Djinn City
by Saad HossainSetting: Bangladesh
Published on November 2017
Pages: 413
Indelbed is a lonely kid living in a crumbling mansion in the super dense, super chaotic third world capital of Bangladesh. When he learns that his dead mother was a djinn — more commonly known as a genie — and that his drunken loutish father is a sitting emissary to the djinns (e.g. a magician), his whole world is turned inside out. Suddenly, and for reasons that totally escape him, his father is found in a supernatural coma, and Indelbed is kidnapped by the djinn and delivered to a subterranean prison. Back in the city, his cousin Rais and his family struggle to make sense of it all, as an impending catastrophe threatens to destroy everything they know. Needless to say, everything is resting on Indelbed’s next move — and he’s got a new partner to help him: the world’s most evil djinn.

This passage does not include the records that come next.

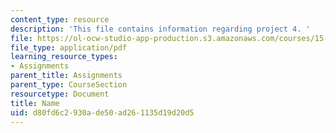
 ```yaml
---
content_type: resource
description: 'This file contains information regarding project 4. '
file: https://ol-ocw-studio-app-production.s3.amazonaws.com/courses/15-783j-product-design-and-development-spring-2006/d80fd6c2930ade50ad261135d19d20d5_smp_dgn_prjpro4.pdf
file_type: application/pdf
learning_resource_types:
- Assignments
parent_title: Assignments
parent_type: CourseSection
resourcetype: Document
title: Name
uid: d80fd6c2-930a-de50-ad26-1135d19d20d5
---
```

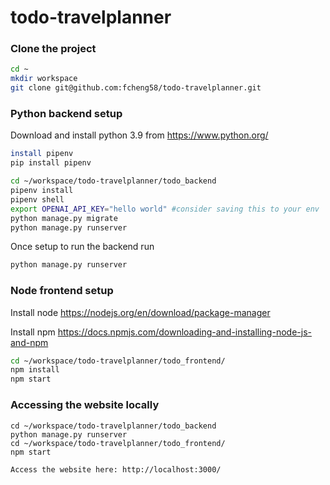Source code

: # todo-travelplanner

### Clone the project

```bash
cd ~
mkdir workspace 
git clone git@github.com:fcheng58/todo-travelplanner.git
```

### Python backend setup

Download and install python 3.9 from https://www.python.org/
```bash
install pipenv
pip install pipenv

cd ~/workspace/todo-travelplanner/todo_backend
pipenv install
pipenv shell
export OPENAI_API_KEY="hello world" #consider saving this to your env 
python manage.py migrate
python manage.py runserver
```

Once setup to run the backend run 
```bash
python manage.py runserver
```

### Node frontend setup
Install node https://nodejs.org/en/download/package-manager

Install npm https://docs.npmjs.com/downloading-and-installing-node-js-and-npm
```bash
cd ~/workspace/todo-travelplanner/todo_frontend/
npm install 
npm start
```

### Accessing the website locally 

```
cd ~/workspace/todo-travelplanner/todo_backend
python manage.py runserver
cd ~/workspace/todo-travelplanner/todo_frontend/
npm start
```
```
Access the website here: http://localhost:3000/
```
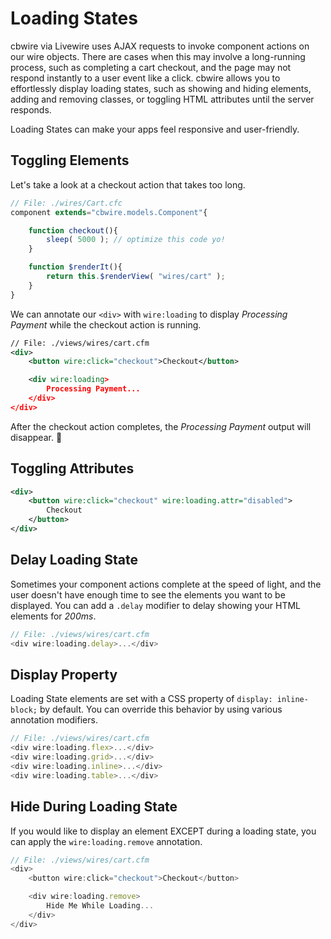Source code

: # Loading States

cbwire via Livewire uses AJAX requests to invoke component actions on our wire objects. There are cases when this may involve a long-running process, such as completing a cart checkout, and the page may not respond instantly to a user event like a click. cbwire allows you to effortlessly display loading states, such as showing and hiding elements, adding and removing classes, or toggling HTML attributes until the server responds.

Loading States can make your apps feel responsive and user-friendly.

## Toggling Elements

Let's take a look at a checkout action that takes too long.

```javascript
// File: ./wires/Cart.cfc
component extends="cbwire.models.Component"{

    function checkout(){
        sleep( 5000 ); // optimize this code yo!
    }

    function $renderIt(){
        return this.$renderView( "wires/cart" );
    }
}
```

We can annotate our `<div>` with `wire:loading` to display _Processing Payment_ while the checkout action is running.

```xml
// File: ./views/wires/cart.cfm
<div>
    <button wire:click="checkout">Checkout</button>

    <div wire:loading>
        Processing Payment...
    </div>
</div>
```

After the checkout action completes, the _Processing Payment_ output will disappear. :wave:&#x20;

## Toggling Attributes

```xml
<div>
    <button wire:click="checkout" wire:loading.attr="disabled">
        Checkout
    </button>
</div>
```

## Delay Loading State

Sometimes your component actions complete at the speed of light, and the user doesn't have enough time to see the elements you want to be displayed. You can add a `.delay` modifier to delay showing your HTML elements for _200ms_.

```javascript
// File: ./views/wires/cart.cfm
<div wire:loading.delay>...</div>
```

## &#x20;Display Property

Loading State elements are set with a CSS property of `display: inline-block;` by default. You can override this behavior by using various annotation modifiers.

```javascript
// File: ./views/wires/cart.cfm
<div wire:loading.flex>...</div>
<div wire:loading.grid>...</div>
<div wire:loading.inline>...</div>
<div wire:loading.table>...</div>
```

## Hide During Loading State

If you would like to display an element EXCEPT during a loading state, you can apply the `wire:loading.remove` annotation.

```javascript
// File: ./views/wires/cart.cfm
<div>
    <button wire:click="checkout">Checkout</button>

    <div wire:loading.remove>
        Hide Me While Loading...
    </div>
</div>
```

This book is long. This book is dense. Try to just breezily rush through this and you will miss things. This book is also smart and sarcastic and snarky and everything else I love.
Indelbed is adorable. He’s from the embarrassing part of a prominent family. He’s pretty much being ignored by his alcoholic father who is in turn ignored by the extended family. He’s just going about his life the best he can hoping that maybe someday one of his aunts will notice that things are really not ok in his life when he gets kidnapped by a djinn.
From here there are three stories taking place.
- Indelbed is thrown in a murder pit where he lives with a djinn prisoner for 10 years while they plot an ambitious escape.
- Indelbed’s father is in a coma and his spirit is watching the history of an epic battle through the memories of the people who were there.
- Indelbed’s aunt Juny and cousin Rais find out that djinn are real and set out to figure out what happened to Indelbed.
I liked storylines 3 and 1 the best. Along the way there are wyrms that the prisoners tame in hopes that one will grow into a dragon to help them escape. There are also djinn airships and submarines and hidden bases in the sky. Djinns don’t physically fight amongst themselves any more. Now they engage in legal wrangling that can go on for decades. Breach of contract is their greatest sin.
It is a very hard book to describe. It is one where the pleasure is in the journey, not the destination. In fact, I’m quite annoyed by the end of this book. Mostly I’m annoyed by the lack of ending of this book. Obviously this is set up to have a sequel because the book just stops. Storyline 3 turns in a whole new direction about to have an adventure in the last pages. It isn’t even a cliffhanger. It is a “Hey, let’s go look at this new thing……” and we’re out of pages. The other two stories are likewise incomplete. I actually kept looking for more pages of book because it was just, “Now we are done.”